Many of the underwriting facilities governed by New York law provide the lender with security over the call capital rights of limited partners of exempt limited partnerships incorporated under the laws of the Cayman Islands. This grant is usually set out in a security agreement governed by New York law even though the pledged rights are created under Cayman law.
In establishments governed by English law, it is customary to enter into a separate guarantee deed creating a security interest in that guarantee under Cayman law. However, taking such additional security under Cayman law is not common in the New York fund financial market. Much of the difference lies in business practice rather than how Cayman law treats New York and English transactions.
Money lenders in the United States have generally agreed to waive a separate Cayman guarantee due to the familiarity of Cayman courts and lawyers with New York’s security agreements and in order to be more effective. Cayman lawyers have also generally advised lenders that, provided a security agreement creates security valid under New York law (or the law of another state), a Cayman court would recognize a security interest. such security if this tribunal were the forum for resolving a related dispute.
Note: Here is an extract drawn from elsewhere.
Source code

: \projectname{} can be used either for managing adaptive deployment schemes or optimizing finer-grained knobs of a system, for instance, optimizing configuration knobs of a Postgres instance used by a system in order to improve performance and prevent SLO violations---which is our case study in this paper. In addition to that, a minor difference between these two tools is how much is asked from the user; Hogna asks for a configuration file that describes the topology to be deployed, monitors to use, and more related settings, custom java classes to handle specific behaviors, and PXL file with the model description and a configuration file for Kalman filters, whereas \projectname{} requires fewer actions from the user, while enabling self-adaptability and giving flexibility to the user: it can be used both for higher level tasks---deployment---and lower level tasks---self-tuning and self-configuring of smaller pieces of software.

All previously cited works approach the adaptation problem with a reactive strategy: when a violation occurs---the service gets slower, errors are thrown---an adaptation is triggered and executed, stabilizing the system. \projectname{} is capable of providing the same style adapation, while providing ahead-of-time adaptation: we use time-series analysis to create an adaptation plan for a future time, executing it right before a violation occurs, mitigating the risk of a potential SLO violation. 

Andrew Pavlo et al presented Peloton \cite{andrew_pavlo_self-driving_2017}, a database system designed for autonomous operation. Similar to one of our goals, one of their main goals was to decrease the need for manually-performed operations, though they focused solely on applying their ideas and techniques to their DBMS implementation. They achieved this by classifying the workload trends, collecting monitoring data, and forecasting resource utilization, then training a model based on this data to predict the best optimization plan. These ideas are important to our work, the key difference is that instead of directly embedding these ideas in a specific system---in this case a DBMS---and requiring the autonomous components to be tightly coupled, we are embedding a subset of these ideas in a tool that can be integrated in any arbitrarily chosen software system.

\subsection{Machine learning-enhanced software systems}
Even in the absence of a separate deed of guarantee from Cayman, since the guarantee includes the right to call capital under a Cayman partnership agreement, Cayman’s legal advisers will notify lenders that a Safety notice will be given to the sponsors of the Cayman partnership. . Such notice has the effect of establishing the priority of the security of the underwriting lender over the claims of other creditors with respect to the call rights of capital. Lenders must also file financing statements in applicable jurisdictions in the United States in order to be perfected under the Uniform Commercial Code.
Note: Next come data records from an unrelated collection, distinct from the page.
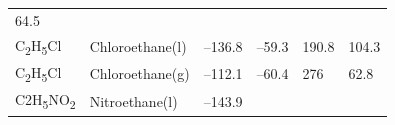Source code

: \documentclass[
  9pt,
]{extbook}
\theoremstyle{definition}
\theoremstyle{definition}
\theoremstyle{definition}
\theoremstyle{remark}
\begin{document}
\begin{longtable}[]{@{}llllll@{}}
\begin{minipage}[t]{0.14\columnwidth}
64.5\strut
\end{minipage}\tabularnewline
\begin{minipage}[t]{0.07\columnwidth}\raggedright
C\textsubscript{2}H\textsubscript{5}Cl\strut
\end{minipage} & \begin{minipage}[t]{0.17\columnwidth}\raggedright
Chloroethane(l)\strut
\end{minipage} & \begin{minipage}[t]{0.15\columnwidth}\raggedright
--136.8\strut
\end{minipage} & \begin{minipage}[t]{0.15\columnwidth}\raggedright
--59.3\strut
\end{minipage} & \begin{minipage}[t]{0.14\columnwidth}\raggedright
190.8\strut
\end{minipage} & \begin{minipage}[t]{0.14\columnwidth}\raggedright
104.3\strut
\end{minipage}\tabularnewline
\begin{minipage}[t]{0.07\columnwidth}\raggedright
C\textsubscript{2}H\textsubscript{5}Cl\strut
\end{minipage} & \begin{minipage}[t]{0.17\columnwidth}\raggedright
Chloroethane(g)\strut
\end{minipage} & \begin{minipage}[t]{0.15\columnwidth}\raggedright
--112.1\strut
\end{minipage} & \begin{minipage}[t]{0.15\columnwidth}\raggedright
--60.4\strut
\end{minipage} & \begin{minipage}[t]{0.14\columnwidth}\raggedright
276\strut
\end{minipage} & \begin{minipage}[t]{0.14\columnwidth}\raggedright
62.8\strut
\end{minipage}\tabularnewline
\begin{minipage}[t]{0.07\columnwidth}\raggedright
C2H\textsubscript{5}NO\textsubscript{2}\strut
\end{minipage} & \begin{minipage}[t]{0.17\columnwidth}\raggedright
Nitroethane(l)\strut
\end{minipage} & \begin{minipage}[t]{0.15\columnwidth}\raggedright
--143.9\strut
\end{minipage} & \begin{minipage}[t]{0.15\columnwidth}\raggedright

\end{minipage}
\end{longtable}
\end{document}
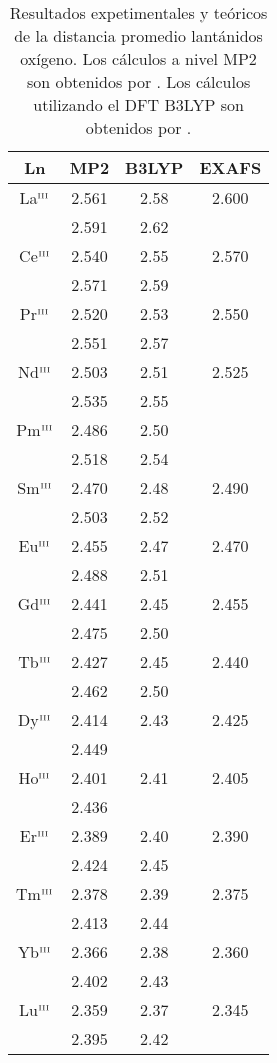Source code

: \linespread{1.0}
\begin{table}[h!]
\centering
\caption{\footnotesize Resultados expetimentales y te\'oricos de la
distancia promedio lant\'anidos ox\'igeno. Los c\'alculos a nivel
MP2 son obtenidos por \cite{Ciup2010}. Los c\'alculos utilizando el 
DFT B3LYP son obtenidos por \cite{Kuta2010}.}%
\begin{tabular}{c|ccc}\hline\hline
Ln & MP2 & B3LYP & EXAFS \\ \hline
La$^{\mbox{{\tiny III}}}$  & 2.561 & 2.58 & 2.600 \\ 
                   & 2.591 & 2.62 &       \\ 
Ce$^{\mbox{{\tiny III}}}$  & 2.540 & 2.55 & 2.570 \\ 
                   & 2.571 & 2.59 &       \\ 
Pr$^{\mbox{{\tiny III}}}$  & 2.520 & 2.53 & 2.550 \\ 
                   & 2.551 & 2.57 &       \\ 
Nd$^{\mbox{{\tiny III}}}$  & 2.503 & 2.51 & 2.525 \\ 
                   & 2.535 & 2.55 &       \\ 
Pm$^{\mbox{{\tiny III}}}$  & 2.486 & 2.50 &       \\ 
                   & 2.518 & 2.54 &       \\ 
Sm$^{\mbox{{\tiny III}}}$  & 2.470 & 2.48 & 2.490 \\ 
                   & 2.503 & 2.52 &       \\ 
Eu$^{\mbox{{\tiny III}}}$  & 2.455 & 2.47 & 2.470 \\ 
                   & 2.488 & 2.51 &       \\ 
Gd$^{\mbox{{\tiny III}}}$  & 2.441 & 2.45 & 2.455 \\ 
                   & 2.475 & 2.50 &       \\ 
Tb$^{\mbox{{\tiny III}}}$  & 2.427 & 2.45 & 2.440 \\ 
                   & 2.462 & 2.50 &       \\ 
Dy$^{\mbox{{\tiny III}}}$  & 2.414 & 2.43 & 2.425 \\ 
                   & 2.449 &      &       \\ 
Ho$^{\mbox{{\tiny III}}}$  & 2.401 & 2.41 & 2.405 \\ 
                   & 2.436 &      &       \\ 
Er$^{\mbox{{\tiny III}}}$  & 2.389 & 2.40 & 2.390 \\ 
                   & 2.424 & 2.45 &       \\ 
Tm$^{\mbox{{\tiny III}}}$  & 2.378 & 2.39 & 2.375 \\ 
                   & 2.413 & 2.44 &       \\ 
Yb$^{\mbox{{\tiny III}}}$  & 2.366 & 2.38 & 2.360 \\ 
                   & 2.402 & 2.43 &       \\ 
Lu$^{\mbox{{\tiny III}}}$  & 2.359 & 2.37 & 2.345 \\ 
                   & 2.395 & 2.42 &       \\ 
\hline \end{tabular}\label{tDTyE}\end{table}
\linespread{1.75}
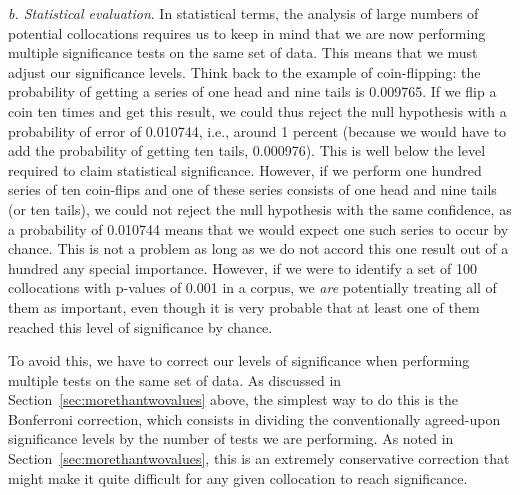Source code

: \textit{b. Statistical evaluation}. In statistical terms, the analysis of large numbers of potential collocations  requires us to keep in mind that we are now performing multiple significance  tests on the same set of data. This means that we must adjust our significance levels. Think back to the example of coin\hyp{}flipping: the probability  of getting a series of one head and nine tails is 0.009765. If we flip a coin ten times and get this result, we could thus reject the null hypothesis  with a probability  of error of 0.010744, i.e., around 1 percent (because we would have to add the probability of getting ten tails, 0.000976). This is well below the level required to claim statistical significance. However, if we perform one hundred series of ten coin\hyp{}flips and one of these series consists of one head and nine tails (or ten tails), we could not reject the null hypothesis  with the same confidence, as a probability of 0.010744 means that we would expect one such series to occur by chance.  This is not a problem as long as we do not accord this one result out of a hundred any special importance. However, if we were to identify a set of 100 collocations  with p\hyp{}values of 0.001 in a corpus, we \textit{are} potentially treating all of them as important, even though it is very probable that at least one of them reached this level of significance  by  chance.

To avoid this, we have to correct our levels of significance  when performing multiple tests on the same set of data. As discussed in Section~\ref{sec:morethantwovalues} above, the simplest way to do this is the Bonferroni  correction, which consists in dividing the conventionally agreed\hyp{}upon significance  levels by the number of tests we are performing. As noted in Section~\ref{sec:morethantwovalues}, this is an extremely conservative correction that might make it quite difficult for any given collocation  to reach significance.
Additionally, if a borrower or a borrower’s general partner is a Caymanian corporation (as opposed to a partnership), Cayman’s advisers to lenders generally recommend that the security be recorded in the mortgage and charge register maintained by the corporation. company. Failure to register a security interest does not affect the validity or priority of the security interest, but it is still good practice to register the security interest as required by the Cayman Islands Companies Act.